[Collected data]
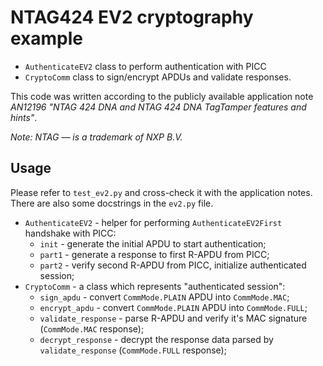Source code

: # NTAG424 EV2 cryptography example

* `AuthenticateEV2` class to perform authentication with PICC
* `CryptoComm` class to sign/encrypt APDUs and validate responses.

This code was written according to the publicly available application note *AN12196 "NTAG 424 DNA and NTAG 424 DNA TagTamper features and hints"*.

*Note: NTAG — is a trademark of NXP B.V.*

## Usage
Please refer to `test_ev2.py` and cross-check it with the application notes. There are also some docstrings in the `ev2.py` file.

* `AuthenticateEV2` - helper for performing `AuthenticateEV2First` handshake with PICC:
  * `init` - generate the initial APDU to start authentication;
  * `part1` - generate a response to first R-APDU from PICC;
  * `part2` - verify second R-APDU from PICC, initialize authenticated session;
* `CryptoComm` - a class which represents "authenticated session":
  * `sign_apdu` - convert `CommMode.PLAIN` APDU into `CommMode.MAC`;
  * `encrypt_apdu` - convert `CommMode.PLAIN` APDU into `CommMode.FULL`;
  * `validate_response` - parse R-APDU and verify it's MAC signature (`CommMode.MAC` response);
  * `decrypt_response` - decrypt the response data parsed by `validate_response` (`CommMode.FULL` response);
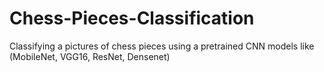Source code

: # Chess-Pieces-Classification
Classifying a pictures of chess pieces using a pretrained CNN models like (MobileNet, VGG16, ResNet, Densenet)
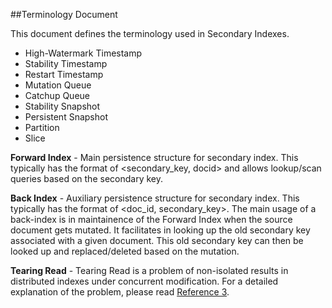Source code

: ##Terminology Document

This document defines the terminology used in Secondary Indexes.

- High-Watermark Timestamp
- Stability Timestamp
- Restart Timestamp
- Mutation Queue
- Catchup Queue
- Stability Snapshot
- Persistent Snapshot
- Partition
- Slice


**Forward Index** - Main persistence structure for secondary index. This typically
 has the format of <secondary_key, docid> and allows lookup/scan queries based on the
 secondary key.
 
 **Back Index** - Auxiliary persistence structure for secondary index. This typically
 has the format of <doc_id, secondary_key>. The main usage of a back-index is in 
 maintainence of the Forward Index when the source document gets mutated. It facilitates
 in looking up the old secondary key associated with a given document. This old secondary
 key can then be looked up and replaced/deleted based on the mutation.
 
 **Tearing Read** - Tearing Read is a problem of non-isolated results in distributed indexes
 under concurrent modification. For a detailed explanation of the problem, please read 
 [Reference 3](https://docs.google.com/document/d/1Y_aXMUBzEvLf8PO8CJYv5eYiQmKsNYzMr6Fq30Cl6xg/edit#heading=h.phqy8trsrvu4).
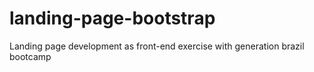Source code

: # landing-page-bootstrap
 Landing page development as front-end exercise with generation brazil bootcamp
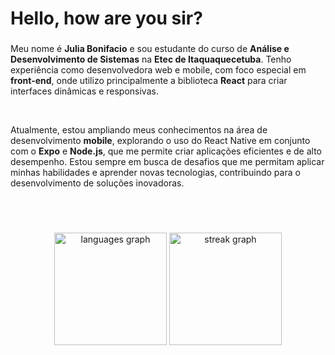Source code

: <h1 align="left">Hello, how are you sir?</h1>

###

  Meu nome é **Julia Bonifacio** e sou estudante do curso de **Análise e Desenvolvimento de Sistemas** na **Etec de Itaquaquecetuba**. Tenho experiência como desenvolvedora web e mobile, com foco especial em **front-end**, onde utilizo principalmente a biblioteca **React** para criar interfaces dinâmicas e responsivas.
  
  <br>
  
  Atualmente, estou ampliando meus conhecimentos na área de desenvolvimento **mobile**, explorando o uso do React Native em conjunto com o **Expo** e **Node.js**, que me permite criar aplicações eficientes e de alto desempenho. Estou sempre em busca de desafios que me permitam aplicar minhas habilidades e aprender novas tecnologias, contribuindo para o desenvolvimento de soluções inovadoras.

  <br>
  <br>
    
###

<div align="center">
  <img src="https://github-readme-stats.vercel.app/api/top-langs?username=juliabonifaciio&locale=pt-br&hide_title=false&layout=compact&card_width=320&langs_count=5&theme=aura&hide_border=true&order=2&custom_title=Linguagens" height="180" alt="languages graph"  />
  <img src="https://streak-stats.demolab.com?user=juliabonifaciio&locale=pt-br&mode=weekly&theme=aura&hide_border=true&border_radius=5&order=3" height="180" alt="streak graph"  />
</div>

###
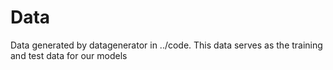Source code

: # Data

Data generated by datagenerator in ../code. This data serves as the training and test data for our models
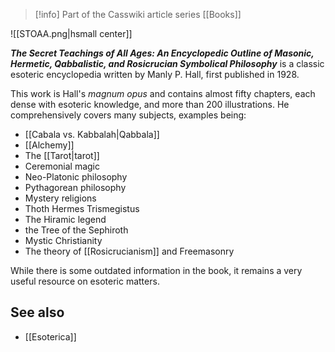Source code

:> [!info] Part of the Casswiki article series [[Books]]

![[STOAA.png|hsmall center]]


_**The Secret Teachings of All Ages: An Encyclopedic Outline of Masonic, Hermetic, Qabbalistic, and Rosicrucian Symbolical Philosophy**_ is a classic esoteric encyclopedia written by Manly P. Hall, first published in 1928.

This work is Hall's _magnum opus_ and contains almost fifty chapters, each dense with esoteric knowledge, and more than 200 illustrations. He comprehensively covers many subjects, examples being:

*   [[Cabala vs. Kabbalah|Qabbala]]
*   [[Alchemy]]
*   The [[Tarot|tarot]]
*   Ceremonial magic
*   Neo-Platonic philosophy
*   Pythagorean philosophy
*   Mystery religions
*   Thoth Hermes Trismegistus
*   The Hiramic legend
*   the Tree of the Sephiroth
*   Mystic Christianity
*   The theory of [[Rosicrucianism]] and Freemasonry

While there is some outdated information in the book, it remains a very useful resource on esoteric matters.

See also
--------

*   [[Esoterica]]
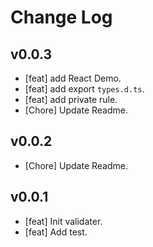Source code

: # Change Log

## v0.0.3

- [feat] add React Demo.
- [feat] add export `types.d.ts`.
- [feat] add private rule.
- [Chore] Update Readme.

## v0.0.2

- [Chore] Update Readme.

## v0.0.1

- [feat] Init validater.
- [feat] Add test.
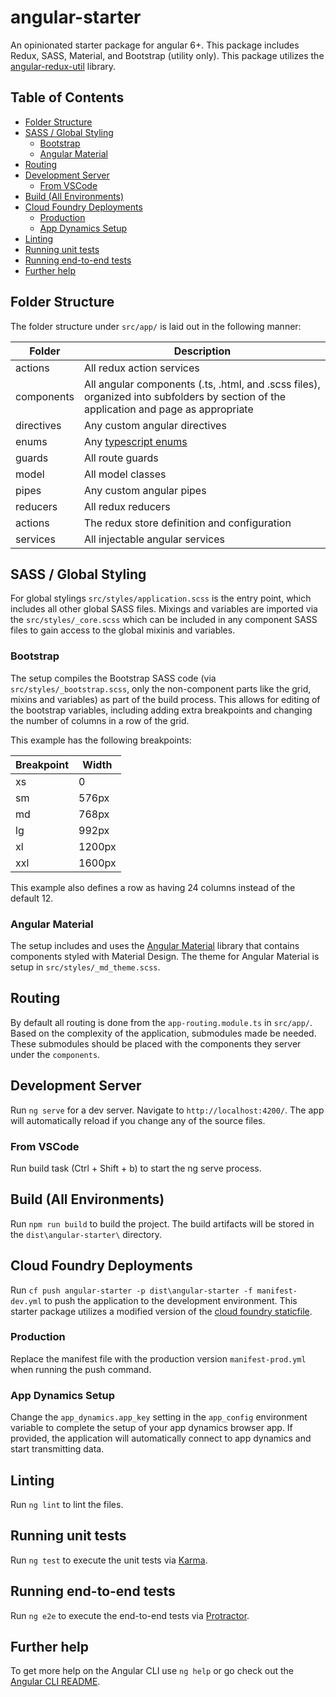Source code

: # angular-starter

An opinionated starter package for angular 6+. This package includes Redux, SASS, Material, and Bootstrap (utility only). This package utilizes the [angular-redux-util](https://github.com/KaneFreeman/angular-redux-util) library.

## Table of Contents

  * [Folder Structure](#folder-structure)
  * [SASS / Global Styling](#sass--global-styling)
    * [Bootstrap](#bootstrap)
    * [Angular Material](#angular-material)
  * [Routing](#routing)
  * [Development Server](#development-server)
    * [From VSCode](#from-vscode)
  * [Build (All Environments)](#build-all-environments)
  * [Cloud Foundry Deployments](#cloud-foundry-deployments)
    * [Production](#production)
    * [App Dynamics Setup](#app-dynamics-setup)
  * [Linting](#linting)
  * [Running unit tests](#running-unit-tests)
  * [Running end-to-end tests](#running-end-to-end-tests)
  * [Further help](#further-help)

## Folder Structure
The folder structure under `src/app/` is laid out in the following manner:

|Folder|Description|
|---|---|
|actions|All redux action services|
|components|All angular components (.ts, .html, and .scss files), organized into subfolders by section of the application and page as appropriate|
|directives|Any custom angular directives|
|enums|Any [typescript enums](https://www.typescriptlang.org/docs/handbook/enums.html)|
|guards|All route guards|
|model|All model classes|
|pipes|Any custom angular pipes|
|reducers|All redux reducers|
|actions|The redux store definition and configuration|
|services|All injectable angular services|

## SASS / Global Styling

For global stylings `src/styles/application.scss` is the entry point, which includes all other global SASS files. Mixings and variables are imported via the `src/styles/_core.scss` which can be included in any component SASS files to gain access to the global mixinis and variables.

### Bootstrap

The setup compiles the Bootstrap SASS code (via `src/styles/_bootstrap.scss`, only the non-component parts like the grid, mixins and variables) as part of the build process. This allows for editing of the bootstrap variables, including adding extra breakpoints and changing the number of columns in a row of the grid.

This example has the following breakpoints:

|Breakpoint|Width|
|---|---|
|xs|0|
|sm|576px|
|md|768px|
|lg|992px|
|xl|1200px|
|xxl|1600px|

This example also defines a row as having 24 columns instead of the default 12.

### Angular Material

The setup includes and uses the [Angular Material](https://material.angular.io/) library that contains components styled with Material Design. The theme for Angular Material is setup in `src/styles/_md_theme.scss`.

## Routing

By default all routing is done from the `app-routing.module.ts` in `src/app/`. Based on the complexity of the application, submodules made be needed. These submodules should be placed with the components they server under the `components`.

## Development Server

Run `ng serve` for a dev server. Navigate to `http://localhost:4200/`. The app will automatically reload if you change any of the source files.

### From VSCode

Run build task (Ctrl + Shift + b) to start the ng serve process.

## Build (All Environments)

Run `npm run build` to build the project. The build artifacts will be stored in the `dist\angular-starter\` directory.

## Cloud Foundry Deployments

Run `cf push angular-starter -p dist\angular-starter -f manifest-dev.yml` to push the application to the development environment. This starter package utilizes a modified version of the [cloud foundry staticfile](https://github.com/KaneFreeman/staticfile-buildpack).

### Production

Replace the manifest file with the production version `manifest-prod.yml` when running the push command.

### App Dynamics Setup

Change the `app_dynamics.app_key` setting in the `app_config` environment variable to complete the setup of your app dynamics browser app. If provided, the application will automatically connect to app dynamics and start transmitting data.

## Linting

Run `ng lint` to lint the files.

## Running unit tests

Run `ng test` to execute the unit tests via [Karma](https://karma-runner.github.io).

## Running end-to-end tests

Run `ng e2e` to execute the end-to-end tests via [Protractor](http://www.protractortest.org/).

## Further help

To get more help on the Angular CLI use `ng help` or go check out the [Angular CLI README](https://github.com/angular/angular-cli/blob/master/README.md).
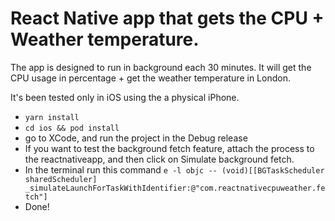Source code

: # React Native app that gets the CPU + Weather temperature. 
The app is designed to run in background each 30 minutes. It will get the CPU usage in percentage + get the weather temperature in London.

It's been tested only in iOS using the a physical iPhone.

- `yarn install`
- `cd ios && pod install`
- go to XCode, and run the project in the Debug release
- If you want to test the background fetch feature, attach the process to the reactnativeapp, and then click on Simulate background fetch.
- In the terminal run this command `e -l objc -- (void)[[BGTaskScheduler sharedScheduler] _simulateLaunchForTaskWithIdentifier:@"com.reactnativecpuweather.fetch"]`
- Done!
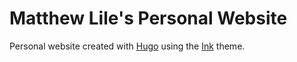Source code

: # Matthew Lile's Personal Website

Personal website created with [Hugo](https://gohugo.io) using the [Ink](https://themes.gohugo.io/hugo-ink/) theme.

[Exercise requirements] Could you set down, exactly as written, every line from the start of the records above through the line containing "R-APDU from PICC;", leaving the pictures out?

[Answer for this exercise]
Source code

: # NTAG424 EV2 cryptography example

* `AuthenticateEV2` class to perform authentication with PICC
* `CryptoComm` class to sign/encrypt APDUs and validate responses.

This code was written according to the publicly available application note *AN12196 "NTAG 424 DNA and NTAG 424 DNA TagTamper features and hints"*.

*Note: NTAG — is a trademark of NXP B.V.*

## Usage
Please refer to `test_ev2.py` and cross-check it with the application notes. There are also some docstrings in the `ev2.py` file.

* `AuthenticateEV2` - helper for performing `AuthenticateEV2First` handshake with PICC:
  * `init` - generate the initial APDU to start authentication;
  * `part1` - generate a response to first R-APDU from PICC;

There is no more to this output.